Trade Union Congress Collaborates to Draft AI Regulation and Employment Bill

Artificial intelligence (AI) is a rapidly evolving technology that is increasingly being integrated into various aspects of our lives, including the workplace. In response to the growing use of AI systems by employers, the Trade Union Congress (TUC) has taken a proactive step by collaborating with the AI Law Consultancy at Cloisters Chambers and the Cambridge University Minderoo Centre for Technology and Democracy to draft the Artificial Intelligence (Regulation and Employment) Bill.

The Bill, spearheaded by Robin Allen KC and Dee Masters of the AI Law Consultancy at Cloisters Chambers, aims to regulate the use of AI systems in the workplace to protect the rights and interests of workers, employees, and jobseekers. It also seeks to uphold trade union rights in the context of AI deployment by employers, address risks associated with the value chain of AI systems, and promote the development of safe, secure, and fair AI systems within employment settings.

The collaborative effort involved a Special Advisory Committee comprising representatives from various organizations and political parties, including the Ada Lovelace Institute, the Alan Turing Institute, and TechUK, among others. The policy outlined in the Bill reflects the stance of the TUC and is distinct from the positions of the organizations represented on the committee.

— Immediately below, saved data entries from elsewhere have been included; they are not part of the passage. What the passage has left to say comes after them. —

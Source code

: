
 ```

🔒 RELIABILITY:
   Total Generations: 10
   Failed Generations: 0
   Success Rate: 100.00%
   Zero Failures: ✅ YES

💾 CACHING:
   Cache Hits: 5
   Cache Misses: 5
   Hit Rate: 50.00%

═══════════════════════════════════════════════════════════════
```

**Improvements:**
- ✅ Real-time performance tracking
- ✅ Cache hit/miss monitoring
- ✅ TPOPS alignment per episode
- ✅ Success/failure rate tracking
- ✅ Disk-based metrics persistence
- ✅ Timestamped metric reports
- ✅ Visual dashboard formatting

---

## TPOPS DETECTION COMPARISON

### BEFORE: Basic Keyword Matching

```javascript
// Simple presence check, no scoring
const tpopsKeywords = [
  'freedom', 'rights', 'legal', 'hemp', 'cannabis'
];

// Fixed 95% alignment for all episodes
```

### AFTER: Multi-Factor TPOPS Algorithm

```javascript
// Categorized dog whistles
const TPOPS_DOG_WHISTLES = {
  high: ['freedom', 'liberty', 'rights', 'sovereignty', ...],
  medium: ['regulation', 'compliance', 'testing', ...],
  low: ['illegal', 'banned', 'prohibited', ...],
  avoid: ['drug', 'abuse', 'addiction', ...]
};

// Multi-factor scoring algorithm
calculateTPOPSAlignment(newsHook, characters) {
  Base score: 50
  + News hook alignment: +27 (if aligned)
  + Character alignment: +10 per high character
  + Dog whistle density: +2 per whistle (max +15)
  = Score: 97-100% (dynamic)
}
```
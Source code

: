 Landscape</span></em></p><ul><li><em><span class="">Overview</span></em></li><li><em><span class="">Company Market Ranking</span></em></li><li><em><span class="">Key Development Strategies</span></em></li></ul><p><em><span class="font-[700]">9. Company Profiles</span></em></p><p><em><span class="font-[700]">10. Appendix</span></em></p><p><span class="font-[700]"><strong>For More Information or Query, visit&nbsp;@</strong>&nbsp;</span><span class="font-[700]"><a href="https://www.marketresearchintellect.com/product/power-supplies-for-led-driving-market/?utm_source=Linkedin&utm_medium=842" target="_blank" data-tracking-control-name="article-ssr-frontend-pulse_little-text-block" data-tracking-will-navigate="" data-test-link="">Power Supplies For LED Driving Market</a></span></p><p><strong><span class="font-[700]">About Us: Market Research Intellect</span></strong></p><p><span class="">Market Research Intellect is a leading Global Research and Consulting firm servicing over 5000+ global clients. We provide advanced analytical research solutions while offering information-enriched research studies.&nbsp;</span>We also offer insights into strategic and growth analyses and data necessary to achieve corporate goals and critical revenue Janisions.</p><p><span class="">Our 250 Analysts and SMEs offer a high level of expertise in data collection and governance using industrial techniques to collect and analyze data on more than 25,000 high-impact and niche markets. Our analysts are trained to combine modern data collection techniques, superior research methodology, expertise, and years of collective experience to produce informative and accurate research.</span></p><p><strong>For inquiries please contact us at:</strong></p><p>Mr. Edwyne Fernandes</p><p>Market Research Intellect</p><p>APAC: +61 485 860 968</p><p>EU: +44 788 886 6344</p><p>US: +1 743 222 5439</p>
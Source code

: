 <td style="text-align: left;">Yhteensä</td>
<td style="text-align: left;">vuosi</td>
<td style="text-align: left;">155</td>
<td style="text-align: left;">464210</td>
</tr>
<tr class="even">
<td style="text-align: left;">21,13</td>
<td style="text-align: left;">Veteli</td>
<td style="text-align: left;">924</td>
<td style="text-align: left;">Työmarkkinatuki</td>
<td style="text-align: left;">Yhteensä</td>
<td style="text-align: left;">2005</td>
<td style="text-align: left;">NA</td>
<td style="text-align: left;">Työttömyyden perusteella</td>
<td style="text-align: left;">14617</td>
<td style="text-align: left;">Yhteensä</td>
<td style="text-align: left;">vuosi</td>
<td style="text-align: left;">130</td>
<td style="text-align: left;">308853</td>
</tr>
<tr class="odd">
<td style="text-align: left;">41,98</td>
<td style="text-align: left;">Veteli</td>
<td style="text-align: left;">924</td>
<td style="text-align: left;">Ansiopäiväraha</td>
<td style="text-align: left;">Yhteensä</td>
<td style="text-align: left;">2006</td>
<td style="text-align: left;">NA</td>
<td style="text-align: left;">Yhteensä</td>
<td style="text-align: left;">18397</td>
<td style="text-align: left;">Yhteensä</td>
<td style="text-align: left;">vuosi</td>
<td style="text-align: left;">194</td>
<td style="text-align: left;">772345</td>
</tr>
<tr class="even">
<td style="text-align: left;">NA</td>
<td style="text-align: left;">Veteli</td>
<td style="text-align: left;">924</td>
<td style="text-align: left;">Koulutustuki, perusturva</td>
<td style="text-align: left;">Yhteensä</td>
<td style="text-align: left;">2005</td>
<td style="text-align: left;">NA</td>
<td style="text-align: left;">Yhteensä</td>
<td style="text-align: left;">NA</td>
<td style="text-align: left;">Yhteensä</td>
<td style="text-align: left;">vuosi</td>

Divided into thirteen parts with complementary schedules and explanatory notes, the AI Bill covers a wide range of topics related to AI and employment. Part 1 serves as an introduction to the Bill’s structure, while Part 2 delves into core concepts such as ‘artificial intelligence system,’ ‘high-risk decision-making,’ ‘data,’ and ’emotion recognition technology,’ among others.

By establishing enforceable rights and obligations in the Employment Tribunal, the Bill aims to provide a mechanism for addressing AI-related disputes in the workplace. This jurisdiction, known for its ‘no cost’ nature, ensures that parties are accountable for their own costs regardless of the case outcome.